Psoty i po psotach

37 0 0
                                    

Wczesnym rankiem sypialnia Sama Winchestera tonęła w kolorowym świetle lampek omotanych wokół półki nad wezgłowiem łóżka – zapomnieli je wyłączyć na noc. Resztki wina w kieliszkach, pustka w butelce po czerwonym chianti plus okruszki po pierniczkach, włoskich crostini i chipsach z jabłek (Sam usiłował przemycić coś zdrowszego) świadczyły o tym, że nie mieli głowy do sprzątania, o wyłączeniu lampek nie wspominając. Do okrywania się kocykiem pod szyję również nie – Sam zerknął na wtuloną w niego, naguśką jak ją natura stworzyła Eileen i uśmiechnął się z czułością. I rozbawieniem, bo jej ciepły oddech podnosił mu włoski na piersi. Delikatnie przegarnął włosy dziewczyny. Leniwie otworzyła oczy i popatrzyła na niego spod przesłaniającej pół twarzy grzywki. Prychnęła i wtuliła się w niego mocniej. Dobrze, że nie obudziła się w nastroju bojowym, bo raz – nim uświadomiła sobie, gdzie i z kim jest, mało go nie znokautowała. Łowcy – zwłaszcza łowcy po Piekle, rzadko miewali radosne przebudzenia.

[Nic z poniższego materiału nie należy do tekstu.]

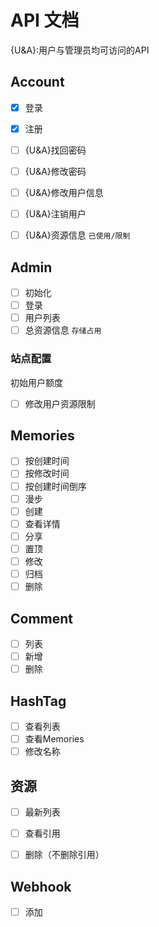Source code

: # API 文档

{U&A}:用户与管理员均可访问的API

## Account

- [x] 登录
- [x] 注册

- [ ] {U&A}找回密码

- [ ] {U&A}修改密码

- [ ] {U&A}修改用户信息

- [ ] {U&A}注销用户

- [ ] {U&A}资源信息 `已使用/限制`

## Admin

- [ ] 初始化
- [ ] 登录
- [ ] 用户列表
- [ ] 总资源信息 `存储占用`

### 站点配置

初始用户额度

- [ ] 修改用户资源限制

## Memories

- [ ] 按创建时间
- [ ] 按修改时间
- [ ] 按创建时间倒序
- [ ] 漫步
- [ ] 创建
- [ ] 查看详情
- [ ] 分享
- [ ] 置顶
- [ ] 修改
- [ ] 归档
- [ ] 删除

## Comment

- [ ] 列表
- [ ] 新增
- [ ] 删除

## HashTag

- [ ] 查看列表
- [ ] 查看Memories
- [ ] 修改名称

## 资源

- [ ] 最新列表

- [ ] 查看引用

- [ ] 删除（不删除引用）

## Webhook

- [ ] 添加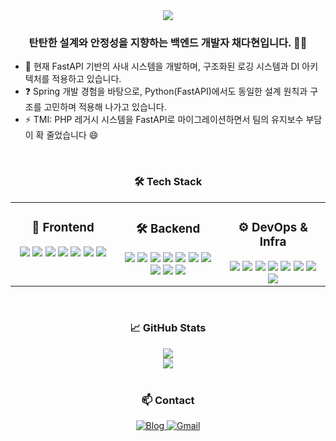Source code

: <div align="center">
  <img src="https://capsule-render.vercel.app/api?type=waving&color=0f172a&height=180&section=header&text=DaHyun%20Chae's%20GitHub&fontSize=40&fontAlignY=40&fontColor=ffffff" />
</div>

### <div align="center">탄탄한 설계와 안정성을 지향하는 백엔드 개발자 채다현입니다. 🧩🚀</div>

- 🔭 현재 FastAPI 기반의 사내 시스템을 개발하며, 구조화된 로깅 시스템과 DI 아키텍처를 적용하고 있습니다.  
- ❓ Spring 개발 경험을 바탕으로, Python(FastAPI)에서도 동일한 설계 원칙과 구조를 고민하며 적용해 나가고 있습니다.  
- ⚡ TMI: PHP 레거시 시스템을 FastAPI로 마이그레이션하면서 팀의 유지보수 부담이 확 줄었습니다 😄

<br/>

<h3 align="center">🛠️ Tech Stack</h3>

<table><tr><td valign="top" width="33%">

<div align="center"><h3>🎨 Frontend</h3></div>

<div align="center">
  <img src="https://img.shields.io/badge/HTML5-E34F26?style=for-the-badge&logo=html5&logoColor=white" />
  <img src="https://img.shields.io/badge/CSS3-1572B6?style=for-the-badge&logo=css3&logoColor=white" />
  <img src="https://img.shields.io/badge/Tailwind CSS-38B2AC?style=for-the-badge&logo=tailwind-css&logoColor=white" />
  <img src="https://img.shields.io/badge/JavaScript-F7DF1E?style=for-the-badge&logo=javascript&logoColor=black" />
  <img src="https://img.shields.io/badge/TypeScript-3178C6?style=for-the-badge&logo=typescript&logoColor=white" />
  <img src="https://img.shields.io/badge/React-61DAFB?style=for-the-badge&logo=react&logoColor=black" />
  <img src="https://img.shields.io/badge/jQuery-0769AD?style=for-the-badge&logo=jquery&logoColor=white" />
</div>

</td><td valign="top" width="33%">

<div align="center"><h3>🛠 Backend</h3></div>

<div align="center">
  <img src="https://img.shields.io/badge/Java-007396?style=for-the-badge&logo=java&logoColor=white" />
  <img src="https://img.shields.io/badge/Spring Boot-6DB33F?style=for-the-badge&logo=spring-boot&logoColor=white" />
  <img src="https://img.shields.io/badge/Python-3776AB?style=for-the-badge&logo=python&logoColor=white" />
  <img src="https://img.shields.io/badge/FastAPI-009688?style=for-the-badge&logo=fastapi&logoColor=white" />
  <img src="https://img.shields.io/badge/PHP-777BB4?style=for-the-badge&logo=php&logoColor=white" />
  <img src="https://img.shields.io/badge/CodeIgniter-EF4223?style=for-the-badge&logo=codeigniter&logoColor=white" />
  <img src="https://img.shields.io/badge/MySQL-4479A1?style=for-the-badge&logo=mysql&logoColor=white" />
  <img src="https://img.shields.io/badge/MariaDB-003545?style=for-the-badge&logo=mariadb&logoColor=white" />
  <img src="https://img.shields.io/badge/PostgreSQL-336791?style=for-the-badge&logo=postgresql&logoColor=white" />
  <img src="https://img.shields.io/badge/Oracle-F80000?style=for-the-badge&logo=oracle&logoColor=white" />
</div>

</td><td valign="top" width="33%">

<div align="center"><h3>⚙ DevOps & Infra</h3></div>

<div align="center">
  <img src="https://img.shields.io/badge/AWS-232F3E?style=for-the-badge&logo=amazonaws&logoColor=white" />
  <img src="https://img.shields.io/badge/Linux-FCC624?style=for-the-badge&logo=linux&logoColor=black" />
  <img src="https://img.shields.io/badge/Git-F05032?style=for-the-badge&logo=git&logoColor=white" />
  <img src="https://img.shields.io/badge/Bash-4EAA25?style=for-the-badge&logo=gnu-bash&logoColor=white" />
  <img src="https://img.shields.io/badge/Docker-2496ED?style=for-the-badge&logo=docker&logoColor=white" />
  <img src="https://img.shields.io/badge/Nginx-009639?style=for-the-badge&logo=nginx&logoColor=white" />
  <img src="https://img.shields.io/badge/XAMPP-FB7A24?style=for-the-badge&logo=xampp&logoColor=white" />
  <img src="https://img.shields.io/badge/PowerShell-5391FE?style=for-the-badge&logo=powershell&logoColor=white" />
</div>

</td></tr></table>

<br/>

<h3 align="center">📈 GitHub Stats</h3>
<div align="center">
  <img src="https://github-readme-stats.vercel.app/api?username=ekgus419&show_icons=true&theme=default&hide_title=true" />
  <br/>
  <img src="https://github-readme-stats.vercel.app/api/top-langs/?username=ekgus419&layout=compact&theme=default&cache_seconds=1" />
</div>

<br/>

<h3 align="center">📫 Contact</h3>
<div align="center">
  <a href="https://dh-0419.tistory.com/" target="_blank">
    <img src="https://img.shields.io/badge/Blog-000000?style=for-the-badge&logo=RSS&logoColor=white" alt="Blog" />
  </a>
  <a href="mailto:ekgus419@gmail.com" target="_blank">
    <img src="https://img.shields.io/badge/Gmail-D14836?style=for-the-badge&logo=gmail&logoColor=white" alt="Gmail" />
  </a>
</div>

Ale nie tym razem. Sam zamruczał jak wielki, rozleniwiony kocur i zagarnął Eileen pod siebie, jakby chciał ją okryć całym sobą niczym ciepłym kocem, chroniącym przed wszelkimi lękami. Dziewczyna zaprotestowała, bo ludzki koc był co prawda spory i ciepły, ale odrobinę przyciężkawy. Wywinęła się zręcznie, przerzucając nogę przez samowe biodro i wtulając się w niego po swojemu. Przesunęła ręką po umięśnionych plecach, sięgając po urocze dołeczki tuż nad kością ogonową i dalej – na pośladki, także nieźle umięśnione. Zawsze zastanawiało ją, jakim cudem ten wysoki, szczupły, a nawet żylasty facet miał takie wyrobione muskuły. Owszem, lubił pobiegać (nie, jej nie był w stanie namówić – rano wolała chwilę powylegiwać się w łóżku, do wstania z którego mogła ją namówić jedynie aromat mocnej kawy), ale to nie tłumaczyło mięśni pakera z siłowni. I tego, ekhm, sześciopaku...

Sam zachichotał, czując rękę Eileen wciskającą się między ich złączone ciała i frywolnie muskającą go po brzuchu – tak, miewał łaskotki.

- Och, ty – wymruczał z ukrytą groźbą w głosie, próbując połaskotać Eileen.

Jednak wszelkie próby spaliły na panewce. Po pierwsze, w przeciwieństwie do niego, nie miała łaskotek (ewenement na skalę światową), a po drugie natychmiast przeszła do ofensywy innego rodzaju. Kobieca dłoń przesunęła się niżej, obejmując jego męską dumę. Nim zdołał wydać z siebie błogie westchnienie i nacieszyć się chwilą, Eileen z szelmowskim uśmieszkiem w kącikach ust wygięła się i niemal od niechcenia wprowadziła go w siebie.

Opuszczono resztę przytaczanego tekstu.